MAKING MOVES

Joel Blank: There is one man in Cleveland who might get the Cavs back to the Finals

LeBron James got some much-needed help at the deadline. NBA.com

If the Cleveland Cavaliers do what I predicted they would do at the start of the year and win the Eastern Conference, there is one man and one man only to credit. Of course, most of you will say that man is LeBron James and you would not be wrong, to a certain extent. However, this year, there is someone that has been more important to the team and franchise than even the King himself.

In his first full year on the job, Cavaliers general manager Koby Altman thought he had it made. He had the best player on the planet and a loaded roster of All-Stars and talented role players. Even after the departure of Kyrie Irving—in a trade that he was forced to facilitate at the request of owner Dan Gilbert—he had a talented team capable of being the best team in the conference and maybe the entire league. Regardless of how that trade would work out, he would have no pressure and no blame as it all happened and went down while he was still settling in to his new job and position. The owner pulled the trigger and all he had to do was orchestrate the pieces coming back. On paper it looked as if they got as good a deal as they possibly could have gotten and in doing so kept the team strong and capable of another trip to the NBA Finals.

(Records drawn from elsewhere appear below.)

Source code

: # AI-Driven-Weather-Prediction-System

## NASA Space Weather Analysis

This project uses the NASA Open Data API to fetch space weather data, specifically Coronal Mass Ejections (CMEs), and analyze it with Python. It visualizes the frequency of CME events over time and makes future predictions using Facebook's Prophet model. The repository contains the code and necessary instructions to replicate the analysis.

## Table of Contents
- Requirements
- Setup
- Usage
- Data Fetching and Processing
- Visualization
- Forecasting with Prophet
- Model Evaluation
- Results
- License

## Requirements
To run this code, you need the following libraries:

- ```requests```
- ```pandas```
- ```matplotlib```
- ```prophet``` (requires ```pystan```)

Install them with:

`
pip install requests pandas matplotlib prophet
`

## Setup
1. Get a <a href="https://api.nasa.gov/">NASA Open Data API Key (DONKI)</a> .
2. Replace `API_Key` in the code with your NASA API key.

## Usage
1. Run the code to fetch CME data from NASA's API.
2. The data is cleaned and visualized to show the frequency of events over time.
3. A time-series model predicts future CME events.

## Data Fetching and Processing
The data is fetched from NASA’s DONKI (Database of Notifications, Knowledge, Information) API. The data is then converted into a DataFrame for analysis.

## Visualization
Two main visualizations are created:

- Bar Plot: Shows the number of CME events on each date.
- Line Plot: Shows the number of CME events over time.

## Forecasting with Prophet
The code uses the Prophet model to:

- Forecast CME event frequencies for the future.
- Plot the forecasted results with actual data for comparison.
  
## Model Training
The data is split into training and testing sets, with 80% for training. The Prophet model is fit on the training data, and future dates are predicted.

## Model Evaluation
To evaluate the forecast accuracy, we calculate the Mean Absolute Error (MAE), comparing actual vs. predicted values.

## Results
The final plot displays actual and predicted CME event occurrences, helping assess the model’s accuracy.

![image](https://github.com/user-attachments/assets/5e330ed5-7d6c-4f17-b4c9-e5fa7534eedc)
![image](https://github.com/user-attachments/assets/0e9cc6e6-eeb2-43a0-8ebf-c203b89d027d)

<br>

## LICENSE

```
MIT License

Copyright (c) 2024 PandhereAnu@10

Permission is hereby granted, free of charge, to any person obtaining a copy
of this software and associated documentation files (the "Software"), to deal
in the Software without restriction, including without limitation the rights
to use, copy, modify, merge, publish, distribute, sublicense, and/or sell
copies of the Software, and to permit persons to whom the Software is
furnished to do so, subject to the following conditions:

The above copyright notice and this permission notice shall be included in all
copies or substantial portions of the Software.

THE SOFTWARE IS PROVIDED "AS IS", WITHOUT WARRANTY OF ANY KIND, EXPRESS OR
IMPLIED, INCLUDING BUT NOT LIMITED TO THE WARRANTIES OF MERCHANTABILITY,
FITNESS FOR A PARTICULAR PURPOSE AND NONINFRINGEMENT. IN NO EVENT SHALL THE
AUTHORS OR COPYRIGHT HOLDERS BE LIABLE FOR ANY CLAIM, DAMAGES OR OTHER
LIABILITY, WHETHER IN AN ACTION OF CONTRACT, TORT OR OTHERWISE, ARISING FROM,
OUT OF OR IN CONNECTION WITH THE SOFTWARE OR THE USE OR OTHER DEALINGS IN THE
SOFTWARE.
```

Well, what a difference a few months can make? The Cavaliers were expected to struggle early in the season as they built chemistry and camaraderie getting used to their new pieces joining an already-established nucleus of playoff veterans. The struggle was real and in fact the reality check was, it never got better and in fact got considerably worse.With each passing day, it seemed as if LeBron was inching closer and closer to skipping out the door, while the rest of the team seemed to be bickering and in a power struggle of their own, trying to fight for enough playing time to get their individual numbers while completely disregarding any team goals or accomplishments.

On the day of the NBA trade deadline, with less than 24 hours on the clock, Altman was faced with the daunting and seemingly impossible task of transforming his entire roster. That, or face the very real possibility that his team would implode and his best player would exit stage left for greener pastures and the sunny skies of LA, Houston or another city. In professional sports, when teams and general managers know you are in desperation mode, their first thought is to try and rob you blind and steal your best players, while giving back nothing substantial in return. That was definitely the scenario for Altman in Cleveland and with that, it seemed even more impossible to believe he could pull off any substantial deals that would help turn the team around and give them a chance at another Finals appearance. Critics were waiting to pounce on the collapse of the Cavaliers, while the city of Cleveland and its entire fanbase braced for what looked to be the end of an era and the departure of their beloved native son.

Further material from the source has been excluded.